Quote from: Doctorwho? on October 05, 2013, 12:58:59 AMThat is, you do not all have the same condition. You do all have the same symptom, which is gender dysphoria, but the mechanisms that lead you to that clinical display are not the same in all of you.
Maybe, maybe not. I would suspect for many people there is the same underlying cause, that we don't understand in the least, based on symptoms that are too intricately identical to not correlate. And it's not that we don't understand medicine or the human body to a great extent. But we don't understand the why behind everything. Everything started with the Big Bang. OK, fine. But why? And what initiated it. And what was there before it? We can't answer those questions. And we can't answer other questions either. We likely never will.
This is one of these things you have to experience to know that. Otherwise you are just being analytical. Try explaining "happiness" to someone who's never been happy. Or the color red to a blind person. It's too abstract unless you experience it. Like with shyness. People say; "oh, you will grow out of it, or it's caused by this or that." But often you don't, and it's not for any of those reasons at all. It just is. It's who you are. You learn to work around it. But until you are the shy person, you can't quantify that. I'm also one of those people.
Since gender dysphoria generally shows up in very young children, what you see is that it's always there, but displays when the child is old enough to first be aware of gender differences. And they haven't been conditioned by society yet. I was one of these children at 4 years of age. I just knew something was not right. And my mother was dressing me in the wrong clothes! It has not changed a bit since that time. It's not wishful thinking, or a fetish, or a whim. It's at the core of my existence. I'm a highly intelligent person, and that has not helped at all. I can rationalize and analyze it, and it's still there, and it's still what it is. I'm a female in a male body. It has affected me on each of the 18,980 or so days I've been on this planet (in this lifetime) since becoming arame of it. Sometimes in small ways, sometimes in very profound ways. But every single day. Usually not pleasant either. Many TS's take their own lives. I came close on several occasions.
Will transitioning solve all my problems? Absolutely not. It will probably cause new difficulties I have not even thought of (for example I'm all too aware of all the misogyny, and the irrational homo/transphobia in the world. I'm opening a real can of worms here). But for the very first time I will feel like myself, and not trapped in the wrong box. Just the fact that I finally decided to do this has changed my outlook on everything. I'm happier than I have been in a decade at least.
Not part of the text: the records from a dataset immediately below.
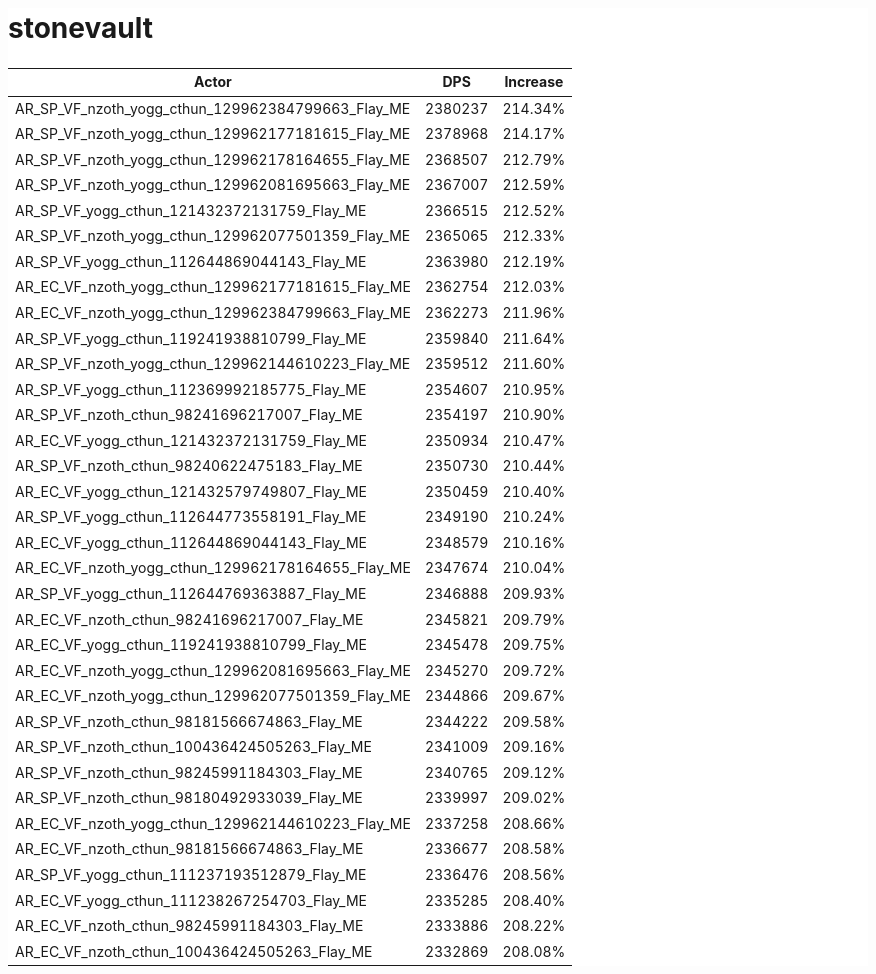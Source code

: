 # stonevault
| Actor | DPS | Increase |
|---|:---:|:---:|
|AR_SP_VF_nzoth_yogg_cthun_129962384799663_Flay_ME|2380237|214.34%|
|AR_SP_VF_nzoth_yogg_cthun_129962177181615_Flay_ME|2378968|214.17%|
|AR_SP_VF_nzoth_yogg_cthun_129962178164655_Flay_ME|2368507|212.79%|
|AR_SP_VF_nzoth_yogg_cthun_129962081695663_Flay_ME|2367007|212.59%|
|AR_SP_VF_yogg_cthun_121432372131759_Flay_ME|2366515|212.52%|
|AR_SP_VF_nzoth_yogg_cthun_129962077501359_Flay_ME|2365065|212.33%|
|AR_SP_VF_yogg_cthun_112644869044143_Flay_ME|2363980|212.19%|
|AR_EC_VF_nzoth_yogg_cthun_129962177181615_Flay_ME|2362754|212.03%|
|AR_EC_VF_nzoth_yogg_cthun_129962384799663_Flay_ME|2362273|211.96%|
|AR_SP_VF_yogg_cthun_119241938810799_Flay_ME|2359840|211.64%|
|AR_SP_VF_nzoth_yogg_cthun_129962144610223_Flay_ME|2359512|211.60%|
|AR_SP_VF_yogg_cthun_112369992185775_Flay_ME|2354607|210.95%|
|AR_SP_VF_nzoth_cthun_98241696217007_Flay_ME|2354197|210.90%|
|AR_EC_VF_yogg_cthun_121432372131759_Flay_ME|2350934|210.47%|
|AR_SP_VF_nzoth_cthun_98240622475183_Flay_ME|2350730|210.44%|
|AR_EC_VF_yogg_cthun_121432579749807_Flay_ME|2350459|210.40%|
|AR_SP_VF_yogg_cthun_112644773558191_Flay_ME|2349190|210.24%|
|AR_EC_VF_yogg_cthun_112644869044143_Flay_ME|2348579|210.16%|
|AR_EC_VF_nzoth_yogg_cthun_129962178164655_Flay_ME|2347674|210.04%|
|AR_SP_VF_yogg_cthun_112644769363887_Flay_ME|2346888|209.93%|
|AR_EC_VF_nzoth_cthun_98241696217007_Flay_ME|2345821|209.79%|
|AR_EC_VF_yogg_cthun_119241938810799_Flay_ME|2345478|209.75%|
|AR_EC_VF_nzoth_yogg_cthun_129962081695663_Flay_ME|2345270|209.72%|
|AR_EC_VF_nzoth_yogg_cthun_129962077501359_Flay_ME|2344866|209.67%|
|AR_SP_VF_nzoth_cthun_98181566674863_Flay_ME|2344222|209.58%|
|AR_SP_VF_nzoth_cthun_100436424505263_Flay_ME|2341009|209.16%|
|AR_SP_VF_nzoth_cthun_98245991184303_Flay_ME|2340765|209.12%|
|AR_SP_VF_nzoth_cthun_98180492933039_Flay_ME|2339997|209.02%|
|AR_EC_VF_nzoth_yogg_cthun_129962144610223_Flay_ME|2337258|208.66%|
|AR_EC_VF_nzoth_cthun_98181566674863_Flay_ME|2336677|208.58%|
|AR_SP_VF_yogg_cthun_111237193512879_Flay_ME|2336476|208.56%|
|AR_EC_VF_yogg_cthun_111238267254703_Flay_ME|2335285|208.40%|
|AR_EC_VF_nzoth_cthun_98245991184303_Flay_ME|2333886|208.22%|
|AR_EC_VF_nzoth_cthun_100436424505263_Flay_ME|2332869|208.08%|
My friend said to me the other day that she suspects that in the not too distant future it will be common place to discuss the transitions of people you know, because it will become easier to do, and more accepted. It's still an awful lot to go through, which shows how dire it is to the people experiencing it. I've never been a patient in a hospital, but I'm ready to go in there and have my face and body altered forever. I'm starting this and I don't even know how I'm going to pay for much of it. But I'll find a way. That's how important this is to me. If I could legally sell a kidney, I would.

I'm actually changing careers for this.
Science is great, but lately tends to be very dogmatic. We only know what we know so far, or at least we think we do. And then we think that's everything there is. We understand it all. But we don't. We can observe things. We know the elephant is gray, but not why it's an elephant. We don't know what we don't know. How could we? This is why many discoveries are made by accident. We didn't even know something existed.
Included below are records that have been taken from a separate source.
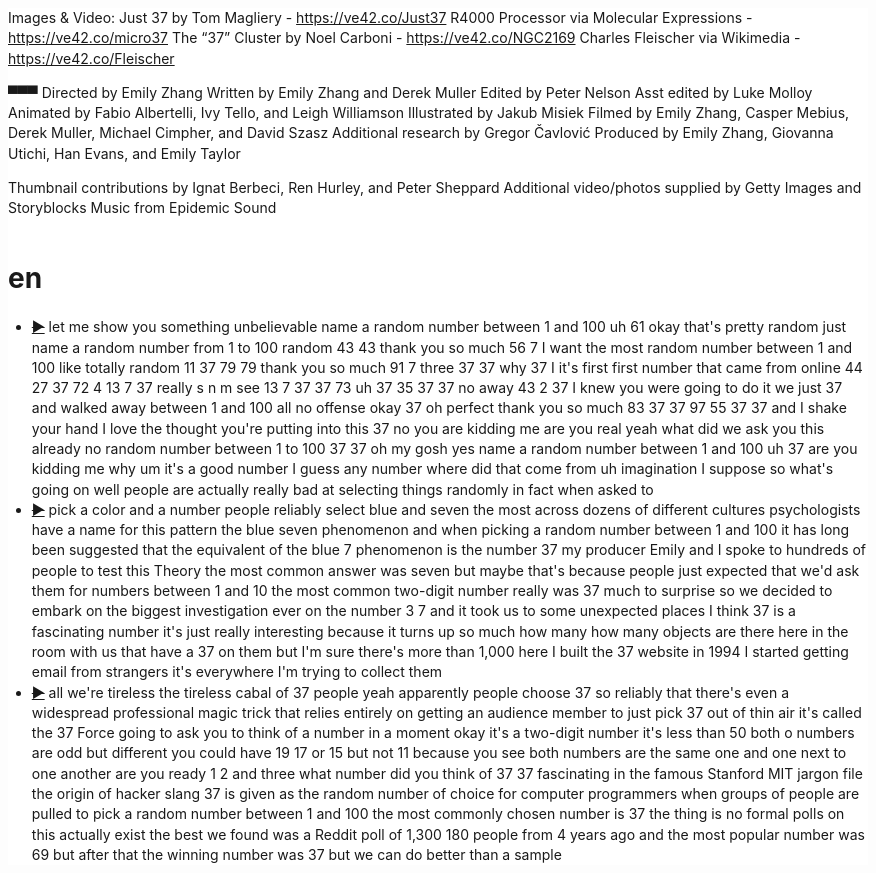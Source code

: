 Images & Video:
Just 37 by Tom Magliery - https://ve42.co/Just37
R4000 Processor via Molecular Expressions - https://ve42.co/micro37
The “37” Cluster by Noel Carboni - https://ve42.co/NGC2169
Charles Fleischer via Wikimedia - https://ve42.co/Fleischer

▀▀▀
Directed by Emily Zhang
Written by Emily Zhang and Derek Muller
Edited by Peter Nelson
Asst edited by Luke Molloy
Animated by Fabio Albertelli, Ivy Tello, and Leigh Williamson
Illustrated by Jakub Misiek
Filmed by Emily Zhang, Casper Mebius, Derek Muller, Michael Cimpher, and David Szasz
Additional research by Gregor Čavlović
Produced by Emily Zhang, Giovanna Utichi, Han Evans, and Emily Taylor

Thumbnail contributions by Ignat Berbeci, Ren Hurley, and Peter Sheppard
Additional video/photos supplied by Getty Images and Storyblocks
Music from Epidemic Sound
# en
 - ~~[▶](https://www.youtube.com/watch?v=d6iQrh2TK98&t=1026s&t=0)~~  let me show you something unbelievable name a random number between 1 and 100 uh 61 okay that's pretty random just name a random number from 1 to 100 random 43 43 thank you so much 56 7 I want the most random number between 1 and 100 like totally random 11 37 79 79 thank you so much 91 7 three 37 37 why 37 I it's first first number that came from online 44 27 37 72 4 13 7 37 really s n m see 13 7 37 37 73 uh 37 35 37 37 no away 43 2 37 I knew you were going to do it we just 37 and walked away between 1 and 100 all no offense okay 37 oh perfect thank you so much 83 37 37 97 55 37 37 and I shake your hand I love the thought you're putting into this 37 no you are kidding me are you real yeah what did we ask you this already no random number between 1 to 100 37 37 oh my gosh yes name a random number between 1 and 100 uh 37 are you kidding me why um it's a good number I guess any number where did that come from uh imagination I suppose so what's going on well people are actually really bad at selecting things randomly in fact when asked to 
 - ~~[▶](https://www.youtube.com/watch?v=d6iQrh2TK98&t=1026s&t=102)~~  pick a color and a number people reliably select blue and seven the most across dozens of different cultures psychologists have a name for this pattern the blue seven phenomenon and when picking a random number between 1 and 100 it has long been suggested that the equivalent of the blue 7 phenomenon is the number 37 my producer Emily and I spoke to hundreds of people to test this Theory the most common answer was seven but maybe that's because people just expected that we'd ask them for numbers between 1 and 10 the most common two-digit number really was 37 much to surprise so we decided to embark on the biggest investigation ever on the number 3 7 and it took us to some unexpected places I think 37 is a fascinating number it's just really interesting because it turns up so much how many how many objects are there here in the room with us that have a 37 on them but I'm sure there's more than 1,000 here I built the 37 website in 1994 I started getting email from strangers it's everywhere I'm trying to collect them 
 - ~~[▶](https://www.youtube.com/watch?v=d6iQrh2TK98&t=1026s&t=173)~~  all we're tireless the tireless cabal of 37 people yeah apparently people choose 37 so reliably that there's even a widespread professional magic trick that relies entirely on getting an audience member to just pick 37 out of thin air it's called the 37 Force going to ask you to think of a number in a moment okay it's a two-digit number it's less than 50 both o numbers are odd but different you could have 19 17 or 15 but not 11 because you see both numbers are the same one and one next to one another are you ready 1 2 and three what number did you think of 37 37 fascinating in the famous Stanford MIT jargon file the origin of hacker slang 37 is given as the random number of choice for computer programmers when groups of people are pulled to pick a random number between 1 and 100 the most commonly chosen number is 37 the thing is no formal polls on this actually exist the best we found was a Reddit poll of 1,300 180 people from 4 years ago and the most popular number was 69 but after that the winning number was 37 but we can do better than a sample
The truth is we don't know why this happens to people. We don't even understand consciousness. Some people think we are nothing but biological robots, but that's clearly wrong. It's too simplistic a view. But it is very interesting that scientist can actually spot differences in the brains of people experiencing this. I think most of the causality is not physical in a sense we know however. But it's real none-the-less. I think sometimes it's just that the wrong people end up in the wrong bodies, but we will never be able to prove such a thing. And that's where science falls short.
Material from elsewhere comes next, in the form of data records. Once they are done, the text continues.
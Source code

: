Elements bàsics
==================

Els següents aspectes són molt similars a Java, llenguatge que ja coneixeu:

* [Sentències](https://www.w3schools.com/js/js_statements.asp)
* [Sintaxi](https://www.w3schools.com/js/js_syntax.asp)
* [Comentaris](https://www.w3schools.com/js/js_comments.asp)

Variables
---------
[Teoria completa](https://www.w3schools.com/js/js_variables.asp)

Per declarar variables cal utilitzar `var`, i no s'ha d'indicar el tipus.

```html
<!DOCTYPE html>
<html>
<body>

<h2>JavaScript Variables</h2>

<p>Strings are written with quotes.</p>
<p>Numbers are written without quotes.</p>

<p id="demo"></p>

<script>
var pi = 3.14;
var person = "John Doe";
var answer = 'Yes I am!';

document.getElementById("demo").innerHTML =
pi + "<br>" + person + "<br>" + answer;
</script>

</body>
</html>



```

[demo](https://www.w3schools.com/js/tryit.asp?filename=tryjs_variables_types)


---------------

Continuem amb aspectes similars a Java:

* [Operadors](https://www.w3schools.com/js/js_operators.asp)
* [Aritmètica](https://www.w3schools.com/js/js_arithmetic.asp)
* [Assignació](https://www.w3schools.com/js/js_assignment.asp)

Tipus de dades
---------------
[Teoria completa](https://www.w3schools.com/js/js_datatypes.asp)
This could very well be linked with past lives. My daughter insisted her name started with an "M" when she was 2 years old. She didn't know any letters at all, except M. Her mother was writing her name on her new potty chair, hoping it would make her accept it, and she made her write an "M" on it. Who was she before, and what was her name? We never found out and the memory faded from her, as it always does in these cases. Lots of documentation on these kinds of things, but not taken seriously by mainstream Western science.
Incidentally, I was seriously planning on being a doctor when I was younger, but then art and music called me away from that.